Sr Data Architect

HoonarTek
Pune, Maharashtra

Apply Now

Job details

Full-time

Qualifications

CI/CD
Data modelling
Business intelligence
D3.js
Spark
Git
Google Cloud Platform
Research
Ab Initio
SQL
AWS
Machine learning
Terraform
Continuous integration
Unity
GitHub
Agile
Apache
Kafka
Metadata
AI
High availability
Identity & access management
Design patterns

Full job description

Pune

About Us

We empower enterprises globally through intelligent, creative, and insightful services for data integration, data analytics and data visualization.

Hoonartek is a leader in enterprise transformation, data engineering and an acknowledged world-class Ab Initio delivery partner.

Using centuries of cumulative experience, research and leadership, we help our clients eliminate the complexities & risk of legacy modernization and safely deliver big data hubs, operational data integration, business intelligence, risk & compliance solutions and traditional data warehouses & marts.

At Hoonartek, we work to ensure that our customers, partners and employees all benefit from our unstinting commitment to delivery, quality and value. Hoonartek is increasingly the choice for customers seeking a trusted partner of vision, value and integrity

How We Work?

Define, Design and Deliver (D3) is our in-house delivery philosophy. It’s culled from agile and rapid methodologies and focused on ‘just enough design’. We embrace this philosophy in everything we do, leading to numerous client success stories and indeed to our own success.

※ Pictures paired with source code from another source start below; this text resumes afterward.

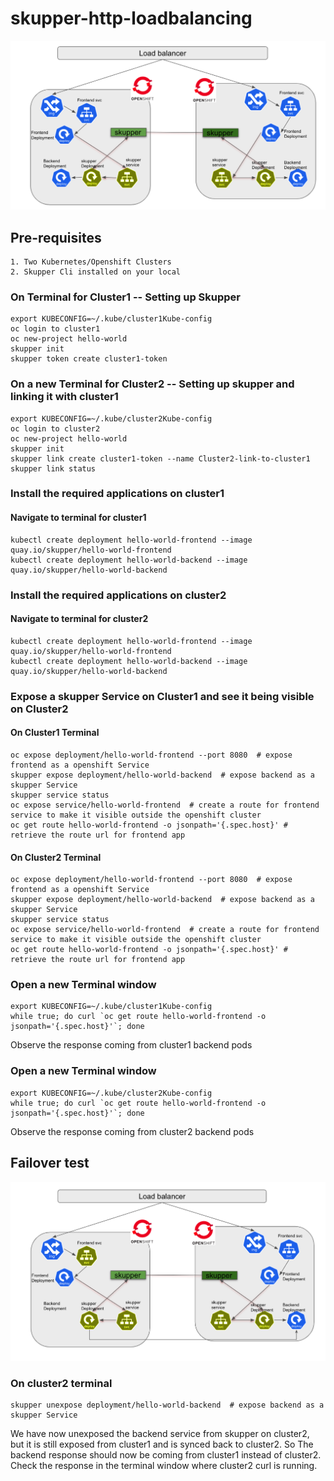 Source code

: # skupper-http-loadbalancing

![alt text](Skupperhttploadbalancing.png?raw=true)

## Pre-requisites

    1. Two Kubernetes/Openshift Clusters
    2. Skupper Cli installed on your local

### On Terminal for Cluster1 -- Setting up Skupper 

```
export KUBECONFIG=~/.kube/cluster1Kube-config
oc login to cluster1
oc new-project hello-world
skupper init
skupper token create cluster1-token
```

### On a new Terminal for Cluster2 -- Setting up skupper and linking it with cluster1

```
export KUBECONFIG=~/.kube/cluster2Kube-config
oc login to cluster2
oc new-project hello-world
skupper init
skupper link create cluster1-token --name Cluster2-link-to-cluster1
skupper link status
```

### Install the required applications on cluster1

#### Navigate to terminal for cluster1

```
kubectl create deployment hello-world-frontend --image quay.io/skupper/hello-world-frontend
kubectl create deployment hello-world-backend --image quay.io/skupper/hello-world-backend

```

### Install the required applications on cluster2

#### Navigate to terminal for cluster2

```
kubectl create deployment hello-world-frontend --image quay.io/skupper/hello-world-frontend
kubectl create deployment hello-world-backend --image quay.io/skupper/hello-world-backend

```

### Expose a skupper Service on Cluster1 and see it being visible on Cluster2

#### On Cluster1 Terminal
```
oc expose deployment/hello-world-frontend --port 8080  # expose frontend as a openshift Service 
skupper expose deployment/hello-world-backend  # expose backend as a skupper Service 
skupper service status
oc expose service/hello-world-frontend  # create a route for frontend service to make it visible outside the openshift cluster
oc get route hello-world-frontend -o jsonpath='{.spec.host}' # retrieve the route url for frontend app
```

#### On Cluster2 Terminal
```
oc expose deployment/hello-world-frontend --port 8080  # expose frontend as a openshift Service 
skupper expose deployment/hello-world-backend  # expose backend as a skupper Service 
skupper service status
oc expose service/hello-world-frontend  # create a route for frontend service to make it visible outside the openshift cluster
oc get route hello-world-frontend -o jsonpath='{.spec.host}' # retrieve the route url for frontend app
```

### Open a new Terminal window

```
export KUBECONFIG=~/.kube/cluster1Kube-config
while true; do curl `oc get route hello-world-frontend -o jsonpath='{.spec.host}'`; done
```
Observe the response coming from cluster1 backend pods

### Open a new Terminal window

```
export KUBECONFIG=~/.kube/cluster2Kube-config
while true; do curl `oc get route hello-world-frontend -o jsonpath='{.spec.host}'`; done
```
Observe the response coming from cluster2 backend pods

## Failover test

![alt text](Skupperfailover.png?raw=true)

### On cluster2 terminal

```
skupper unexpose deployment/hello-world-backend  # expose backend as a skupper Service
```
We have now unexposed the backend service from skupper on cluster2, but it is still exposed from cluster1 and is synced back to cluster2. So The backend response should now be coming from cluster1 instead of cluster2. Check the response in the terminal window where cluster2 curl is running.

We embrace change, empowering and trusting our people and building long and valuable relationships with our employees, our customers and our partners. We work flexibly, even adopting traditional/waterfall methods where circumstances demand it. At Hoonartek, the focus is always on delivery and value.

Job Description

Data Architect

GCP × Databricks | Platform & Data Architecture | Permanent / Senior IC

Function

Data & Platform Engineering

Level

Principal / Staff Architect

Employment

Permanent, Full-Time

Location

Remote-Friendly / Hybrid

Experience

8+ Years (Architecture Focus)

GCP Expertise

Professional / Expert Level

Databricks

Certified Preferred

Reports To

VP / Head of Data Platform

1. Position Summary

We are looking for a Principal Data Architect with mastery across both Google Cloud Platform (GCP) and Databricks to lead the design and evolution of our enterprise data platform. This is a senior individual contributor role with broad influence — you will set the architectural direction for how data is ingested, stored, transformed, governed, and consumed across the organisation.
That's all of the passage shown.